Of course his primary conquest is named Madeleine Swann (Léa Seydoux), calling up visions of both Proust and a virgin to be defiled. The screenwriters (John Logan, Neal Purvis, Robert Wade and Jez Butterworth are credited with this particular patchwork) and returning director Sam Mendes do their best to give Madeleine agency: "I don't need to teach you anything," says Bond as he watches Madeleine demonstrate her knack with a pistol. Yet after a superbly staged close-quarters fight with the sinewy henchman Hinx (Dave Bautista), a breathless Madeleine turns to Bond and asks, "Now what do we do?" PG-13 coitus follows, and it's easy to intuit which of the two of them suggested that.
It's a man's world, baby. And I really wouldn't have it any other way in the context of the James Bond extended universe. (When it comes to the debased art that we love, each of us picks our poison, and this is mine.) What I appreciate about Spectre as the potential capper to the Craig series of films is how it finally embraces the absurdities that Casino Royale, Quantum, and Skyfall tried to quell (to varying degrees of success) with oh-so-serious emoting. Here, the self-stated "author of all [Bond's] pain" is revealed to be a literal Big Brother—Franz Oberhauser (Christoph Waltz) whose jealousy over the adopted Bond's relationship with his father drove him to psychosis. Now he's concocted a fiendish plan to build a Trojan Horse-style global surveillance system that will give him power beyond measure. He's also currently going by another name: Ernst Stavro Blofeld, who the Bond faithful know is the head of the terrorist organization SPECTRE and our secret agent man's eternal nemesis. (Both the facial scar and the Persian cat appear, surely giving Mike Myers additional fodder for any future Austin Powers installments.)

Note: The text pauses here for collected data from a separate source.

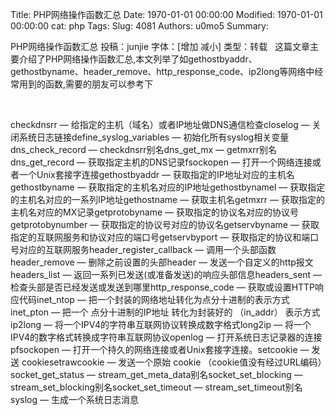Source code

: Title: PHP网络操作函数汇总
Date: 1970-01-01 00:00:00
Modified: 1970-01-01 00:00:00
cat: php
Tags: 
Slug: 4081
Authors: u0mo5 
Summary: 

PHP网络操作函数汇总
投稿：junjie 字体：[增加 减小] 类型：转载
 
这篇文章主要介绍了PHP网络操作函数汇总,本文列举了如gethostbyaddr、gethostbyname、header_remove、http_response_code、ip2long等网络中经常用到的函数,需要的朋友可以参考下
 

 


checkdnsrr — 给指定的主机（域名）或者IP地址做DNS通信检查closelog — 关闭系统日志链接define_syslog_variables — 初始化所有syslog相关变量dns_check_record — checkdnsrr别名dns_get_mx — getmxrr别名dns_get_record — 获取指定主机的DNS记录fsockopen — 打开一个网络连接或者一个Unix套接字连接gethostbyaddr — 获取指定的IP地址对应的主机名gethostbyname — 获取指定的主机名对应的IP地址gethostbynamel — 获取指定的主机名对应的一系列IP地址gethostname — 获取主机名getmxrr — 获取指定的主机名对应的MX记录getprotobyname — 获取指定的协议名对应的协议号getprotobynumber — 获取指定的协议号对应的协议名getservbyname — 获取指定的互联网服务和协议对应的端口号getservbyport — 获取指定的协议和端口号对应的互联网服务header_register_callback — 调用一个头部函数header_remove — 删除之前设置的头部header — 发送一个自定义的http报文headers_list — 返回一系列已发送(或准备发送)的响应头部信息headers_sent — 检查头部是否已经发送或发送到哪里http_response_code — 获取或设置HTTP响应代码inet_ntop — 把一个封装的网络地址转化为点分十进制的表示方式inet_pton — 把一个 点分十进制的IP地址 转化为封装好的 （in_addr） 表示方式ip2long — 将一个IPV4的字符串互联网协议转换成数字格式long2ip — 将一个IPV4的数字格式转换成字符串互联网协议openlog — 打开系统日志记录器的连接pfsockopen — 打开一个持久的网络连接或者Unix套接字连接。setcookie — 发送 cookiesetrawcookie — 发送一个原始 cookie （cookie值没有经过URL编码）socket_get_status — stream_get_meta_data别名socket_set_blocking — stream_set_blocking别名socket_set_timeout — stream_set_timeout别名syslog — 生成一个系统日志消息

Blofeld is a cartoon villain intent on driving Bond out of his mind. But his adversary isn't much human either. There's an inspired torture sequence in which Bond's brain is literally drilled into, and it's not surprising that all the threats of permanent lobotomy amount to naught. Bond's an empty vessel fitted with a custom-made person suit—six official iterations and counting. (Blofeld may as well be boring into the Omega watch that's expertly flashed to camera several times over.) Is it any wonder this Bond's final onscreen conquest isn't flesh and blood but metal and rubber (that ever-resilient Aston Martin DB5)? He's his own advertisement, and an ever-pliable poster child for studio-, state-, and spectator-sanctioned debauchery. Serving at her majesty's pleasure, indeed.